(Data for analysis begins)
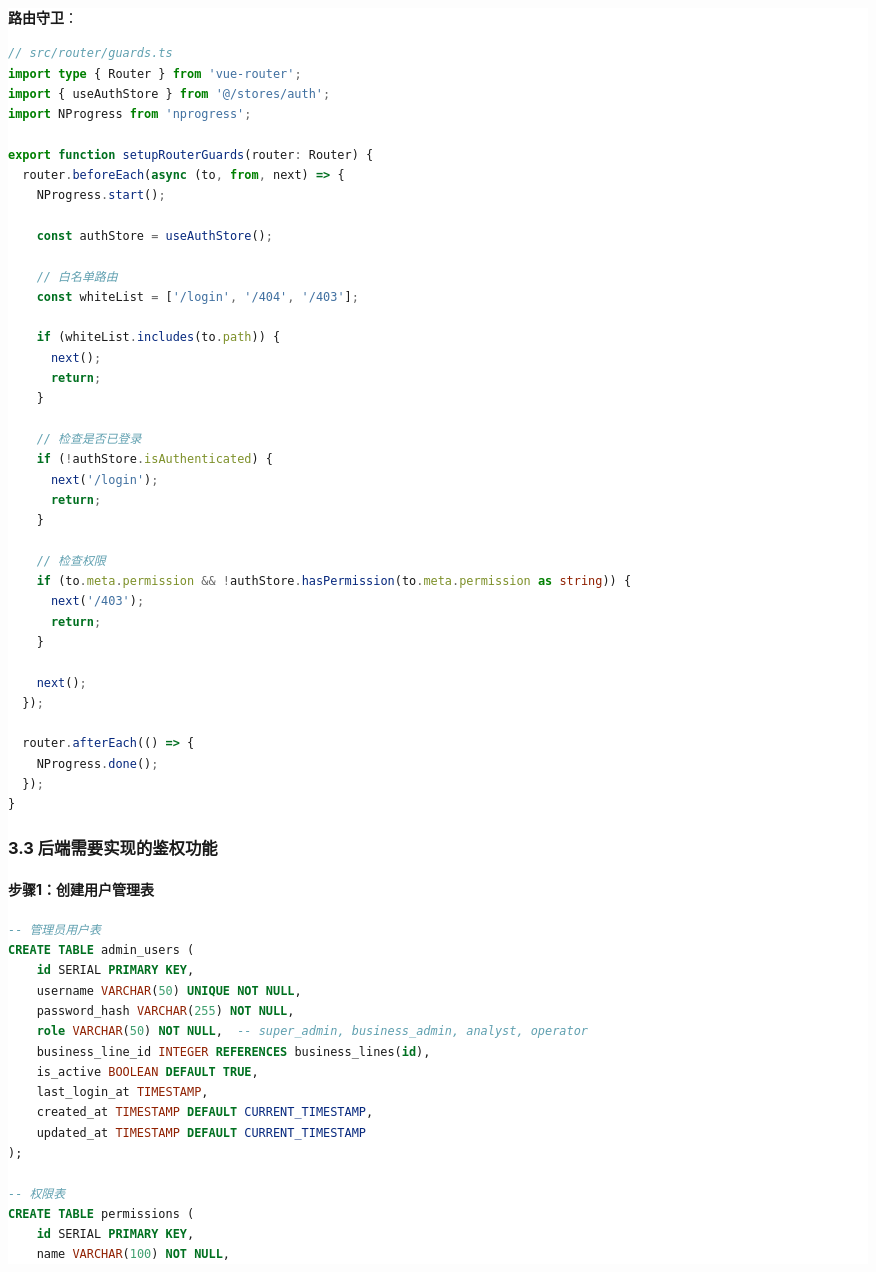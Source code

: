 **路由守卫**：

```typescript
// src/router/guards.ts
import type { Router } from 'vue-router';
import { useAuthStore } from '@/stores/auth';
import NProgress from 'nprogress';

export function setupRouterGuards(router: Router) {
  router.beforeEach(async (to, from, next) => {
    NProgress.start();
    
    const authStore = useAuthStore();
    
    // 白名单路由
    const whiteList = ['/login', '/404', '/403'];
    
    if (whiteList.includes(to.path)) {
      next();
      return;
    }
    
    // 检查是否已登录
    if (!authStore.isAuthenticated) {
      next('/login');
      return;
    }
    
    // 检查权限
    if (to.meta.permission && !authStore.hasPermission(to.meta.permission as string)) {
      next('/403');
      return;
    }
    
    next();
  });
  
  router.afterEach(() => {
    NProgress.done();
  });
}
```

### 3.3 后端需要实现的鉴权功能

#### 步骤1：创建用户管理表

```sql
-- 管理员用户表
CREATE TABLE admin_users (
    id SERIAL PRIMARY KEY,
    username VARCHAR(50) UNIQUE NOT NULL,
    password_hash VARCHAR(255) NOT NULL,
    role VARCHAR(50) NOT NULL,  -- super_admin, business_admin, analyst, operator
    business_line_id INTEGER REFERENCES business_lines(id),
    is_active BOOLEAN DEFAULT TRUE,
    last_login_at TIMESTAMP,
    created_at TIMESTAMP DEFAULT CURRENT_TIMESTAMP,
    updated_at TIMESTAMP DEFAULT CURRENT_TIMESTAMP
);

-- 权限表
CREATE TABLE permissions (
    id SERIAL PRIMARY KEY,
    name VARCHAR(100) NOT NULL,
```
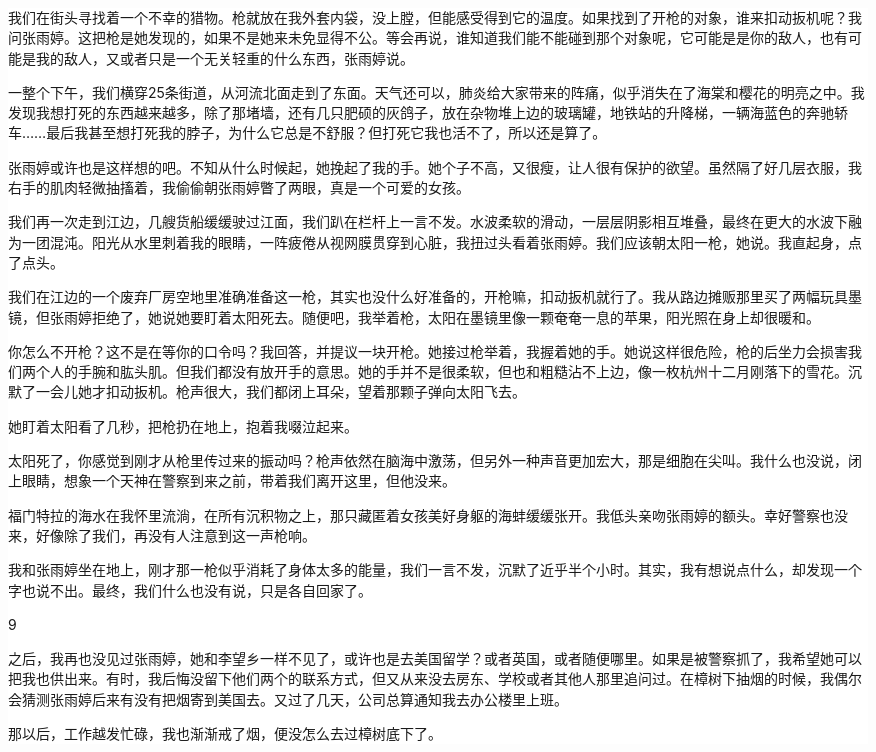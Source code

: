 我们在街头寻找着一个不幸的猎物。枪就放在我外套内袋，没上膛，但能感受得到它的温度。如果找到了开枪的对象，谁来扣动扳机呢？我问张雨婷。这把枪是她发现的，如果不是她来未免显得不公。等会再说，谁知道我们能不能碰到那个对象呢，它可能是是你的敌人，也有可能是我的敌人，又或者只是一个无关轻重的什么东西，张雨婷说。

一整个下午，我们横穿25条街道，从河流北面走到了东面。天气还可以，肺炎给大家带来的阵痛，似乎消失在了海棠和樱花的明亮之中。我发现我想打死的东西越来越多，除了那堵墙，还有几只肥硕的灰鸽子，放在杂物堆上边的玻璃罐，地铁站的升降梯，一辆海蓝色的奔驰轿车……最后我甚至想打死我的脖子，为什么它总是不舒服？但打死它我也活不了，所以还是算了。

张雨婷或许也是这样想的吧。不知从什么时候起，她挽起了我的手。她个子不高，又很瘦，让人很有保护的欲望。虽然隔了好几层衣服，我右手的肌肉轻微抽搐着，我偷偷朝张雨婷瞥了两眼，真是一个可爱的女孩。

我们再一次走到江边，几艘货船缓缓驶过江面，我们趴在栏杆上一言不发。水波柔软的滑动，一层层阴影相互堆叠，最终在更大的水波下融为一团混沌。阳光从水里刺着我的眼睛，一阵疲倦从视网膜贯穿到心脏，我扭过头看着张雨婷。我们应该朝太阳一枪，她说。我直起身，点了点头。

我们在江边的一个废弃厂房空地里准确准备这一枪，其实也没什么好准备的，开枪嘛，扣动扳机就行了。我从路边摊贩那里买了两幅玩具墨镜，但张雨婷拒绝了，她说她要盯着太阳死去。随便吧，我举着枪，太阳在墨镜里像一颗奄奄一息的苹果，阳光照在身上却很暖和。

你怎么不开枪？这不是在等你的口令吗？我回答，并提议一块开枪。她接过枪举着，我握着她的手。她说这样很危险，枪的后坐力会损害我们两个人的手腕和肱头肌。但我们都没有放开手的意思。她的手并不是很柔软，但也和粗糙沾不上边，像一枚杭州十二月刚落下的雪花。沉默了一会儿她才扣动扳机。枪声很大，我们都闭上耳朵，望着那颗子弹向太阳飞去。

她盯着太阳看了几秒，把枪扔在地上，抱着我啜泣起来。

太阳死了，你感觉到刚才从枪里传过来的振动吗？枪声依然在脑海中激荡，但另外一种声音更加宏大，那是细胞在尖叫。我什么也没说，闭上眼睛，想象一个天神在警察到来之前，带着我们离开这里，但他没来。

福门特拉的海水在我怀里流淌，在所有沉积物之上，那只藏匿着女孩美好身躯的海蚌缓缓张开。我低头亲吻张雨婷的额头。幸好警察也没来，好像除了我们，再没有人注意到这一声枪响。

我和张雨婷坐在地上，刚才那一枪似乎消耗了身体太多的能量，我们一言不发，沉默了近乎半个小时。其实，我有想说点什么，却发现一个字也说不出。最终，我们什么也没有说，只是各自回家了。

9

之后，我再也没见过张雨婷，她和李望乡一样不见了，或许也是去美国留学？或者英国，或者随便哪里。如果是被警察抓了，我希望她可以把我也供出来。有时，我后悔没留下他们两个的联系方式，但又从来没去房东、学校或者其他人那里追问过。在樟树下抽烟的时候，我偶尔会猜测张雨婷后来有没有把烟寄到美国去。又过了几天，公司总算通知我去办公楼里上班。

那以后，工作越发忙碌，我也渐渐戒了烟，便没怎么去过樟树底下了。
(Data for analysis ends)
(Data for analysis begins)
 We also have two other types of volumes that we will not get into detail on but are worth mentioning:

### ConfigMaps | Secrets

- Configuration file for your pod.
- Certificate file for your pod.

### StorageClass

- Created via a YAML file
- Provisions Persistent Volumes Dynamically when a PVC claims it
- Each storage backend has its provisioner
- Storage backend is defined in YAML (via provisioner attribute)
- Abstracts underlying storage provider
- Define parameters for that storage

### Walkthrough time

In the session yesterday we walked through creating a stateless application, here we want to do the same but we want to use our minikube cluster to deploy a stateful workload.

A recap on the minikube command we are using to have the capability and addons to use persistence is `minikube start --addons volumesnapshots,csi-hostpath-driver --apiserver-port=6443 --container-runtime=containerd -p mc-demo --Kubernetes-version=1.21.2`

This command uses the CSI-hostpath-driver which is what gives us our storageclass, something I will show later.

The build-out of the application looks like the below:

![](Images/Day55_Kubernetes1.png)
(Data for analysis ends)
● Assignment: Copy each line of the entries in which the string "minikube" is found.

● Output of the exercise:
In the session yesterday we walked through creating a stateless application, here we want to do the same but we want to use our minikube cluster to deploy a stateful workload.
A recap on the minikube command we are using to have the capability and addons to use persistence is `minikube start --addons volumesnapshots,csi-hostpath-driver --apiserver-port=6443 --container-runtime=containerd -p mc-demo --Kubernetes-version=1.21.2`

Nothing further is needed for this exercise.